Mon troisième choix est un boisé cuiré épicé sorti en 2021 et à côté duquel j’étais complètement passé. Il est ainsi décrit par la marque : « Cette fragrance est une célébration de l'endroit où la fierté a commencé. Elle est énigmatique, cuirée et gourmande avec les notes de poivre noir, le cumin et l'absolu de myrrhe. Vous le connaissiez comme un lieu impie contre lequel la société vous mettait en garde. Sur Christopher Street, à New York, se trouvait le Stonewall Inn, un bar fréquenté par les drag queens et les marginaux. Le quartier est devenu le lieu de naissance de la révolte de Stonewall, l'un des tournants sociaux les plus importants de 1969 ». Plus consensuel que les deux précédents, « Christopher Street » est un travail autour du patchouli mais, pour une fois, ce n’est pas du tout un chypre. Il s’ouvre avec une envolée de safran et de poivre noir qui m’a presque dérangé mais très vite on arrive sur un coeur presque solinote de patchouli indonésien absolument magnifique et renforcé par un fond construit autour d’un très bel absolu de myrrhe avec des notes de papyrus et de bois de cade. Résolument contemporain, « Christopher Street » ne ressemble à aucun autre parfum que je connais. Je le trouve vraiment urbain et étonnant. Il n’est pas que fumé. Il se révèle un peu gourmand dans son évolution et le côté cuir dense du bois de cade est vraiment adouci. Il l’est peut-être un peu trop pour moi mais c’est vrai que la création est belle. Je regrette que la marque ne communique pas sur le parfumeur qui l’a composé. Il fait parti aussi de mes préférés dans cette maison que je redécouvre avec plaisir.

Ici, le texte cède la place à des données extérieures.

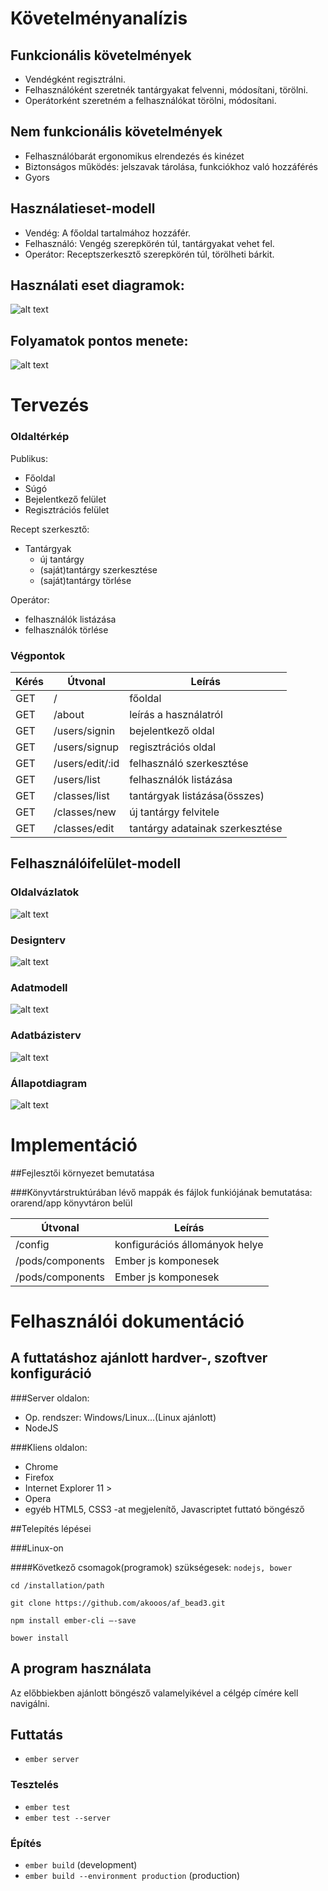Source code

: # Követelményanalízis

## Funkcionális követelmények

- Vendégként regisztrálni.
- Felhasználóként szeretnék tantárgyakat felvenni, módosítani, törölni.
- Operátorként szeretném a felhasználókat törölni, módosítani.

## Nem funkcionális követelmények

- Felhasználóbarát ergonomikus elrendezés és kinézet
- Biztonságos működés: jelszavak tárolása, funkciókhoz való hozzáférés
- Gyors

## Használatieset-modell

-  Vendég: A főoldal tartalmához hozzáfér.
-  Felhasználó: Vengég szerepkörén túl, tantárgyakat vehet fel.
-  Operátor: Receptszerkesztő szerepkörén túl, törölheti bárkit.

## Használati eset diagramok:
![alt text](docs/alk_fejl_bead3_uc_diag.png "Használati esetek")

## Folyamatok pontos menete:
![alt text](docs/alk_fejl_bead3_ac_diag.png "Folyamatok")

# Tervezés

### Oldaltérkép

Publikus:

- Főoldal
- Súgó
- Bejelentkező felület
- Regisztrációs felület
 
Recept szerkesztő:

- Tantárgyak
    + új tantárgy
    + (saját)tantárgy szerkesztése
    + (saját)tantárgy törlése
        
Operátor:
- felhasználók listázása
- felhasználók törlése

### Végpontok

| Kérés| Útvonal           | Leírás                                           |
|------|-------------------|--------------------------------------------------|
| GET  | /                 | főoldal                                          |
| GET  | /about            | leírás a használatról                            |
| GET  | /users/signin     | bejelentkező oldal                               |
| GET  | /users/signup     | regisztrációs oldal                              |
| GET  | /users/edit/:id   | felhasználó szerkesztése                         |
| GET  | /users/list       | felhasználók listázása                           |
| GET  | /classes/list     | tantárgyak listázása(összes)                     |
| GET  | /classes/new      | új tantárgy felvitele                            |
| GET  | /classes/edit     | tantárgy adatainak szerkesztése                  |

## Felhasználóifelület-modell

### Oldalvázlatok
![alt text](docs/alk_fejl_bead3_mockup.jpg "Receptek lista mockup")

### Designterv
![alt text](docs/alk_fejl_bead3_designterv.png "Végső megvalósítás kinézete")

### Adatmodell
![alt text](docs/alk_fejl_bead3_dm.png "Adatmodell")

### Adatbázisterv
![alt text](docs/alk_fejl_bead3_db_dsgn.png "Adatbázisterv")

### Állapotdiagram
![alt text](docs/alk_fejl_bead3_sm_usersession.png "Állapotdiagram")

# Implementáció

##Fejlesztői környezet bemutatása

###Könyvtárstruktúrában lévő mappák és fájlok funkiójának bemutatása:
orarend/app könyvtáron belül

| Útvonal                  | Leírás                                            |
|--------------------------|----------------------------------------------------------------------------------------|
| /config                  | konfigurációs állományok helye   |
| /pods/components         | Ember js komponesek       |
| /pods/components         | Ember js komponesek       |


# Felhasználói dokumentáció

## A futtatáshoz ajánlott hardver-, szoftver konfiguráció

###Server oldalon: 

- Op. rendszer: Windows/Linux...(Linux ajánlott)
- NodeJS

###Kliens oldalon: 
- Chrome
- Firefox
- Internet Explorer 11 >
- Opera
- egyéb HTML5, CSS3 -at megjelenítő, Javascriptet futtató böngésző

##Telepítés lépései

###Linux-on

####Következő csomagok(programok) szükségesek: `nodejs, bower`


`cd /installation/path`

`git clone https://github.com/akooos/af_bead3.git`

`npm install ember-cli –-save`

`bower install`

## A program használata
Az előbbiekben ajánlott böngésző valamelyikével a célgép címére kell navigálni.


## Futtatás

* `ember server`

### Tesztelés

* `ember test`
* `ember test --server`

### Építés

* `ember build` (development)
* `ember build --environment production` (production)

Le dernier parfum que j’ai sélectionné ne fait pas forcément partie de mes préférés mais je crois qu’il est l’un des bests de la marque et il faut bien dire que, une fois encore, il ne ressemble à rien d’autre. Je suis donc revenu aux fondamentaux avec « L’Air Barbès » créé par Anne-Sophie Behaghel et Amélie Bourgeois et qui fait la part belle à l’originalité et au côté parisien citadin qui pourrait me correspondre assez bien même si je ne vis plus dans la capitale depuis longtemps. Johan Bergelin le décrit ainsi : « J'étais adolescent lorsque j'ai découvert la photo d'Helmut Newton qui a rendu Le Smoking d'YSL une icône. L'absence de genre m'a vraiment fait une grande impression. Avec une simplicité monochrome épurée, Newton a créé une iconographie qui m'influence encore aujourd'hui. Dans la réalisation de L'air Barbès, j'ai été fortement influencé par l'androgynie de cette photo ». Le départ peut avoir un côté vraiment frais et légèrement pétillant avec des notes d’aldéhydes, de citron fraîchement pressé adoucies par la bergamote puis le coeur s’organise autour d’un accord minéral, la marque parle de béton, réchauffé par l’ylang-ylang et rendu très mystérieux par la vénéneuse tubéreuse puis le fond se fait sentir. Il allie matières synthétiques comme l’ambroxan et les muscs blancs associées à un accord cuir et rehaussé d’un iris pour le coup très naturel et du côté peau épicée du cumin. Vraiment « L’Air de Barbès » est un mystère pour moi. C’est un peu « je t’aime, moi non plus » et d’ailleurs je ne suis pas loin, quand je le sens, d’être projeté dans les années 70 et d’apercevoir « Jane et Serge sur le Pont des Arts » comme le chante Alain Souchon. C’est un parfum fascinant, il faut bien le dire. Je ne sais pas si je pourrais le porter mais j’y reviens beaucoup.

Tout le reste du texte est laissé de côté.